Finally, (3) the stress on “the vessels of the house of the LORD that Nebuchadnezzar had carried away from Jerusalem and placed in the house of his gods” (1:7) speaks of (3) the continuity of religious life which these vessels symbolized for these instruments were to be used in their future temple worship:

the new temple at Jerusalem and its paraphernalia were indeed a restoration in direct, physical line with what had gone before, and not an innovation without historical roots. More significantly, as the people of that time made their response to God in worship at the temple, they were reminded in a direct manner that that very act was a testimony to the oneness of God and the unity of his people.”

And it is so with us that we need in our worship as a church to be in touch with our own tradition, that is, by what we do in church to remain connected with the Church as the people of the one God have worshipped through centuries. We are not new on the scene, mere spontaneity does not last forever, for warned Reinhold Niebuhr, “when it is gone a church without traditional liturgy and theological learning and tradition is without the waters of life.” It has been said that “the best way to serve the Church Universal is to dig deep into your own tradition.”

It is the second aspect of continuity touched on both in the edict (1:2-4) and in the report of the return (1:5-11), that is most striking in our text, the typology of the Exodus, that is, the presentation of the return to Judah from Babylon as a second Exodus. As N. T. Wright has so ably expressed it,

Exile and homecoming, the great theme of Jewish storytelling from that day to this, was cemented into the consciousness of the people who once again began to go up to Jerusalem in the belief that heaven and earth overlapped in the Temple, that their YHWH would meet with his people in forgiveness and fellowship, that his project to rescue his people and set the world to rights was still on course despite everything.”

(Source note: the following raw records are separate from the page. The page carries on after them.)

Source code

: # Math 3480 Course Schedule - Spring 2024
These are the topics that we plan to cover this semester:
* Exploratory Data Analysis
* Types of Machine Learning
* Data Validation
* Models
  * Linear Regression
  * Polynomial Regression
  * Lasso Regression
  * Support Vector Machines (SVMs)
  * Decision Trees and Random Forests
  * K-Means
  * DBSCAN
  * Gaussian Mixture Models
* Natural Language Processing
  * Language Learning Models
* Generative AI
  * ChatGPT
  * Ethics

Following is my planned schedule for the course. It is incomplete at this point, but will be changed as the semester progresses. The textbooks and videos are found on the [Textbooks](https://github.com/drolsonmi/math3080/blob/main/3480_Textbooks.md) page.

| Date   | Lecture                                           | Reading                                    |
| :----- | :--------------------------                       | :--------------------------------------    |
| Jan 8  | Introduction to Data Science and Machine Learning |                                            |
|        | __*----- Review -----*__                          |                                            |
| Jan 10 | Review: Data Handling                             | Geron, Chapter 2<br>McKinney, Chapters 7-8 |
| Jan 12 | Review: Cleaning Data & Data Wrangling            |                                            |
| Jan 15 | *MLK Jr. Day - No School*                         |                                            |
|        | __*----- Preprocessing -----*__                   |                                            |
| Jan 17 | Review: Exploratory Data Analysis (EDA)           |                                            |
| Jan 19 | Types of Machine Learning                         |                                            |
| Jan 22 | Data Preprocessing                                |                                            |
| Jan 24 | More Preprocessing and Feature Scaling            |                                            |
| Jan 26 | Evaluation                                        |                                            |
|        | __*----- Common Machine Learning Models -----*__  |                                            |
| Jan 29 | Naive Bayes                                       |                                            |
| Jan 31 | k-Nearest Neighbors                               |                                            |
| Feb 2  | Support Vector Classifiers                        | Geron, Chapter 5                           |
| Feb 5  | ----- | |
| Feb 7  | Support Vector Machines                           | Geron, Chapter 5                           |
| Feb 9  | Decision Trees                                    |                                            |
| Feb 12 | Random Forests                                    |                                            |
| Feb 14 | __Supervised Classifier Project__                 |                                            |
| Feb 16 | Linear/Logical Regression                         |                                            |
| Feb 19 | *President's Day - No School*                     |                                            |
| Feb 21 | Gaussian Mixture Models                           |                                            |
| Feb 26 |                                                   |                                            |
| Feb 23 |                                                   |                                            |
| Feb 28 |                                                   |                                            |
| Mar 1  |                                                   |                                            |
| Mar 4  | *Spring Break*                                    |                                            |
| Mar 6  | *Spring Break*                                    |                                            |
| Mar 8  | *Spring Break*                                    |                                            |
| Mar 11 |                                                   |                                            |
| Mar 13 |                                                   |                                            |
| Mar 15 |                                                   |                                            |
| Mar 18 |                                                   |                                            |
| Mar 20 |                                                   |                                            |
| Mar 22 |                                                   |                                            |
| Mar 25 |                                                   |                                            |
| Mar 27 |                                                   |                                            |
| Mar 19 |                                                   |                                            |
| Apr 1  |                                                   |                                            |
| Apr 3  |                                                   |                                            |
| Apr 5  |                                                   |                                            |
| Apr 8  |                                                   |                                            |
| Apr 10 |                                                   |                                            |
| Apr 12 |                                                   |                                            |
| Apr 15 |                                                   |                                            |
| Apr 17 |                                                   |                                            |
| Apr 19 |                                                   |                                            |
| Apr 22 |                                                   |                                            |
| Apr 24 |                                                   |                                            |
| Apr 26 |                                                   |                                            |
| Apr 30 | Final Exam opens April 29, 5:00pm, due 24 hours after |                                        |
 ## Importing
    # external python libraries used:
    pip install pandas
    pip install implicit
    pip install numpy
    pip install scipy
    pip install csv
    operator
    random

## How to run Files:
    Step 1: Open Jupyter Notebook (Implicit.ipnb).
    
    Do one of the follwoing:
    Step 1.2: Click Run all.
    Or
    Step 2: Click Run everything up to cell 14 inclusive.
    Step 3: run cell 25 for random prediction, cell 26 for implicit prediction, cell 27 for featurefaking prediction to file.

Is not exile and homecoming planted deep within our hearts as well inspiring us in our time to believe in hope that God’s purposes to “set the world to rights” is “still on course des;pite everything? 1. In Exodus 3, as Moses stood before the bush that refused to burn up, this hunted and frightened fugitive received a commission from “I AM WHO I AM” (3:14) to go back to Pharaoh in Egypt and lead the Israelites out of their Egyptian slavery. Among God’s instructions to Moses were the words, So I will stretch out my hand and strike Egypt with all my wonders that I will perform in it; after that he will let you go. I will bring this people into such favor with the Egyptians that, when you go, you will not go empty-handed; each woman shall ask her neighbor and any woman living in the neighbor’s house for jewelry of silver and of gold, and clothing, and you shall put them on your sons and on your daughters; and so you shall plunder the Egyptians” (Exodus 3:20-22; cf. 11:2; 12:35-36; Psalm 105:37). Remember Cyrus’ edict read, “and let all survivors, in whatever place they reside, be assisted by the people of their place with silver and gold, with goods and with animals” (1:4) followed in the account of the return by “all their neighbors aided them with silver vessels, with gold, with goods, and with valuable gifts” (1:6). In the light of these accounts in Exodus and Ezra, the return of the Hebrew exiles to Judah and Jerusalem laden with gifts expresses the narrator’s concern to understand and present the exiles return as a Second Exodus. This concern explains the clear shift from the text of the decree itself to the narrator’s account of the peoples’ response to it. We have seen earlier in our study that the prophet spoke of the Persian King Cyrus and his edict allowing the captive Jewish people to return to their native land: “I have aroused Cyrus in righteousness; . . , he shall . . . set my exiles free” (Isaiah 45:13). The prophecies of Isaiah 40-55 of the book were probably addressed in their original oracle form to the Hebrew exiles by an unnamed prophet during the sixth century. As Brueggemann puts it, the prophecies in these chapters are commonly thought to come from around 540 B.C. “just as the Babylonian empire was about to collapse in the face of rising Persian power.”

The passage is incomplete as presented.